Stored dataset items

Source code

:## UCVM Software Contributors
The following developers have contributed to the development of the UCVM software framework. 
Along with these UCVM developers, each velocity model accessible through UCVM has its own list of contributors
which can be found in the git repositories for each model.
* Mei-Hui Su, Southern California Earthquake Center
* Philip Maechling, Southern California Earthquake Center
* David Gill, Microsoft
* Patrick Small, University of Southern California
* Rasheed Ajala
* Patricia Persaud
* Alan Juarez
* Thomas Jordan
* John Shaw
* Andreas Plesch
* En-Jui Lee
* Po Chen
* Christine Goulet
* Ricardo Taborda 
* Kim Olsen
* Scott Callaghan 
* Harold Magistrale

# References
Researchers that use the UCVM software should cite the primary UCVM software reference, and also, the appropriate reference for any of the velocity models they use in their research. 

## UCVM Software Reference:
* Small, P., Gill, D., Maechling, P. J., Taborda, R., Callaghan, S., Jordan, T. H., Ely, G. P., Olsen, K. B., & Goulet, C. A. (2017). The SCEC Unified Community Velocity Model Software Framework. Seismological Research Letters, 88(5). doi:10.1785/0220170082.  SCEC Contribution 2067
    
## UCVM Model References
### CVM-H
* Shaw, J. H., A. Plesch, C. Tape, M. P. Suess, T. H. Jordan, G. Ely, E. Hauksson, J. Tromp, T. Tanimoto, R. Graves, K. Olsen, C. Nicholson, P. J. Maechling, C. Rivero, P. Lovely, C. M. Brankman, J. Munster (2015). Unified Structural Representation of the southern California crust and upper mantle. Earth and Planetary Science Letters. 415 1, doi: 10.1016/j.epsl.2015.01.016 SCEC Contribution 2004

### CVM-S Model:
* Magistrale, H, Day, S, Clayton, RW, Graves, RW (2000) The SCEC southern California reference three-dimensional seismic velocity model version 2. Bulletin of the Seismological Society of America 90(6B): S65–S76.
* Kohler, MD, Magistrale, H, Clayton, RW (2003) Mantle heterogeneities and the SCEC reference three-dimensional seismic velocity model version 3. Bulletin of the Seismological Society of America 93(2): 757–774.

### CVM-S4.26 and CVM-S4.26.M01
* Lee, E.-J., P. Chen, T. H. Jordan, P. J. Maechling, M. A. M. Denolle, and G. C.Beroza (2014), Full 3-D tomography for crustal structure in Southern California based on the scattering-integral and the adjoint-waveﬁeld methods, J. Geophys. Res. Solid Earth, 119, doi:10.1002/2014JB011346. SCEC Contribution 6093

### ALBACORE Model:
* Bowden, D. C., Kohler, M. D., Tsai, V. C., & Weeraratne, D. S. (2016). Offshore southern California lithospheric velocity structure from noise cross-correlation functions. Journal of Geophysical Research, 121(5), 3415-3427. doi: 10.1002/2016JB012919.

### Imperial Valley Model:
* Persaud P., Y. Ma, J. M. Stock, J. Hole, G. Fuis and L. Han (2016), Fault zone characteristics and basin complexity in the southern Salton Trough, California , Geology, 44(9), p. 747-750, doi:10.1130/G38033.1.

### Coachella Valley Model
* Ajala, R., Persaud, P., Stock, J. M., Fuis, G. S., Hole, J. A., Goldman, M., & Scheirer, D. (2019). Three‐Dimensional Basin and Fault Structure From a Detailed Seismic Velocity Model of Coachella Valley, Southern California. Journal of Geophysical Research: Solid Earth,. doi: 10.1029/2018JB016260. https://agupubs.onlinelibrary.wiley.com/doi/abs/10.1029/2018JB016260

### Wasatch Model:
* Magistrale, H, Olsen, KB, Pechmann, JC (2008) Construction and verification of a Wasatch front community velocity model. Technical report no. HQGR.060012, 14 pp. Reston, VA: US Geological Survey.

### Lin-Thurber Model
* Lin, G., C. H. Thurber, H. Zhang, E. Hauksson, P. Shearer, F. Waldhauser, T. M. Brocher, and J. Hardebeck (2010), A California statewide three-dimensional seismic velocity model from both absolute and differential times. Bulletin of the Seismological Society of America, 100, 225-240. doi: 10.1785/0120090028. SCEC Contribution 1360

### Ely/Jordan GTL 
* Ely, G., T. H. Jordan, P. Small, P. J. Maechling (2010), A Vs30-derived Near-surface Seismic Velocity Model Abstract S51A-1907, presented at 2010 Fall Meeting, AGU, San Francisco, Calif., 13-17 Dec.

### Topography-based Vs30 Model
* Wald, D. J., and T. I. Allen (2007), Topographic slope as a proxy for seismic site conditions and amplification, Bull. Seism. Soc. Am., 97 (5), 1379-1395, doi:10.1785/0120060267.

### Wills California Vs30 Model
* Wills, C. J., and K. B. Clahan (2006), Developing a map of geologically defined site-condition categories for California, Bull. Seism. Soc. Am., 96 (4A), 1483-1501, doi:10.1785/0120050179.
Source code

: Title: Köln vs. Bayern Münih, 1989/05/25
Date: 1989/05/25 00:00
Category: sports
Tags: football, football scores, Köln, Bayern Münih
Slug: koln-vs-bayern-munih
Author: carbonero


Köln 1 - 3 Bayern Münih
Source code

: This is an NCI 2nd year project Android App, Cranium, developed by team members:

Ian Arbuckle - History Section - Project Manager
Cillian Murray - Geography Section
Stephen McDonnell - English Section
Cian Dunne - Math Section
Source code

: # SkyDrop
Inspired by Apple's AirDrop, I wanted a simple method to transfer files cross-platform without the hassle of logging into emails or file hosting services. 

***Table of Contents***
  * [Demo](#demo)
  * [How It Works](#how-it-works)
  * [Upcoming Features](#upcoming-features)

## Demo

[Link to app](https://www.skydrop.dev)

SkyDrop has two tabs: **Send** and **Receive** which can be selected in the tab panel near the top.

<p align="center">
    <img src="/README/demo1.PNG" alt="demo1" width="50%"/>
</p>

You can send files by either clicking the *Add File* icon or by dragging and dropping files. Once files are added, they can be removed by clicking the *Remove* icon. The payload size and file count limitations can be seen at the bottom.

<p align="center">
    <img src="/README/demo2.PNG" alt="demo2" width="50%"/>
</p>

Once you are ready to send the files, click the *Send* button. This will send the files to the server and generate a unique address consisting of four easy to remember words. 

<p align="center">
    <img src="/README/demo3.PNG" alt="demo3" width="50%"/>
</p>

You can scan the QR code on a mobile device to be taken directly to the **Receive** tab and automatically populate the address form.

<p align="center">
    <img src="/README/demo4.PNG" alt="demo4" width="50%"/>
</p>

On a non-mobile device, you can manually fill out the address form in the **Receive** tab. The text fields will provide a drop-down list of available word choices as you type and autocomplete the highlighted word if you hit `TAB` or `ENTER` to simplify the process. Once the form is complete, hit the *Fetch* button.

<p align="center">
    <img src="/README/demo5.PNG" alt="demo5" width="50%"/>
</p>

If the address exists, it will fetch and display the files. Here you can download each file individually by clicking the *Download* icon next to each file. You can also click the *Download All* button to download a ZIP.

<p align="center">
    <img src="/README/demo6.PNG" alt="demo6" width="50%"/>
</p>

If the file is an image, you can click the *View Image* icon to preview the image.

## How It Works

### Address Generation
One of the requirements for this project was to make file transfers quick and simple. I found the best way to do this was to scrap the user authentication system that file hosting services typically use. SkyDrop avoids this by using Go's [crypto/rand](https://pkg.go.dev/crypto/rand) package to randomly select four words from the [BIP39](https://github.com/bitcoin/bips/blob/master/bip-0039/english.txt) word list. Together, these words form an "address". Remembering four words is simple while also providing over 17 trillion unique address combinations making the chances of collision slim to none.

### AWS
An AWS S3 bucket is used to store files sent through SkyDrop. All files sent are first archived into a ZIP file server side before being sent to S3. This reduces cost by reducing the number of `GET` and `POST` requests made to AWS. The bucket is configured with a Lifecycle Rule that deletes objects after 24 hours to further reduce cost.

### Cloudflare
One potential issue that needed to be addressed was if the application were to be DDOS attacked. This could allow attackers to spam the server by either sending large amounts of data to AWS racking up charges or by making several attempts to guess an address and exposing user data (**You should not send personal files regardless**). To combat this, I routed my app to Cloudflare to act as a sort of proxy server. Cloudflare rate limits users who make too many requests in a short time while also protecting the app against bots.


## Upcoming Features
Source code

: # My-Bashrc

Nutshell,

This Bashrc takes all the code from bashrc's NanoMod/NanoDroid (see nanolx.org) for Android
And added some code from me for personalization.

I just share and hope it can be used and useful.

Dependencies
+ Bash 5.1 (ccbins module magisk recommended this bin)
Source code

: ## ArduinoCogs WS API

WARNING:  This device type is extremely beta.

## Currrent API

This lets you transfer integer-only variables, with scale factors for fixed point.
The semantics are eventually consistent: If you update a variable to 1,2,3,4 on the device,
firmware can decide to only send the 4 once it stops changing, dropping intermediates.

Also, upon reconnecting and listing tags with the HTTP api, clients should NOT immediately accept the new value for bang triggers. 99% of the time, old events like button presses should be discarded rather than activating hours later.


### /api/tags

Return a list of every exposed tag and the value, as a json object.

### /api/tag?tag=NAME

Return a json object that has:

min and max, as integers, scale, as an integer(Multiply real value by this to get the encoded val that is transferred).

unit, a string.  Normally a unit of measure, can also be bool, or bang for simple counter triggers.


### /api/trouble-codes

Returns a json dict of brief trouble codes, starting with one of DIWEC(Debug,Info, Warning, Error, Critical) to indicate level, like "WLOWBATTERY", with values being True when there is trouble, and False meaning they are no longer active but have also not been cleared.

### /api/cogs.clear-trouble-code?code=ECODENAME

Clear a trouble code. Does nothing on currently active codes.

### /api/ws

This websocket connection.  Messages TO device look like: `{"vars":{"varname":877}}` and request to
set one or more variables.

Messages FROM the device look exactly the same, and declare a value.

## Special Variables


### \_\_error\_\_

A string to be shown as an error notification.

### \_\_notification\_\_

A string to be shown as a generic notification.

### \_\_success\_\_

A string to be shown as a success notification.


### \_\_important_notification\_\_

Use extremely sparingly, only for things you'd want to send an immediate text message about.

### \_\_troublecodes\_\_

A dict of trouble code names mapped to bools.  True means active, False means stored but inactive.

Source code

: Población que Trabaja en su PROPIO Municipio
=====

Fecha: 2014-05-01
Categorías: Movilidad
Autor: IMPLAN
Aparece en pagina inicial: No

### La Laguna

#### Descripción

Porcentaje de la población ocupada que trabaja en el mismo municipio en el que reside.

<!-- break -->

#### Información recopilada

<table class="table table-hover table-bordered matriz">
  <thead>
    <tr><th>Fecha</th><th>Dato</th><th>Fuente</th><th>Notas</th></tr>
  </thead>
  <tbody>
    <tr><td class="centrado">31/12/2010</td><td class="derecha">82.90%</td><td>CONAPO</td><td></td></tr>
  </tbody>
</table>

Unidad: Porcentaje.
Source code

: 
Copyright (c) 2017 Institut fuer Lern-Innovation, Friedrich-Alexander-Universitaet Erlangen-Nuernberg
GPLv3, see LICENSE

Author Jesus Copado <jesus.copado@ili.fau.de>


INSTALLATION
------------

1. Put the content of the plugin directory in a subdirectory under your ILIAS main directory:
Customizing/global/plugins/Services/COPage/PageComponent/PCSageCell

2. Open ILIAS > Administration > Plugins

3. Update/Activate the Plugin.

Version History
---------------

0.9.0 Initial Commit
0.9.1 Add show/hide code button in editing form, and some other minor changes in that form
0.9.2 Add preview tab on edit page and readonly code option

About this exercise
Return every line from the entries above that includes the word "site".

Reply
* Wald, D. J., and T. I. Allen (2007), Topographic slope as a proxy for seismic site conditions and amplification, Bull. Seism. Soc. Am., 97 (5), 1379-1395, doi:10.1785/0120060267.
* Wills, C. J., and K. B. Clahan (2006), Developing a map of geologically defined site-condition categories for California, Bull. Seism. Soc. Am., 96 (4A), 1483-1501, doi:10.1785/0120050179.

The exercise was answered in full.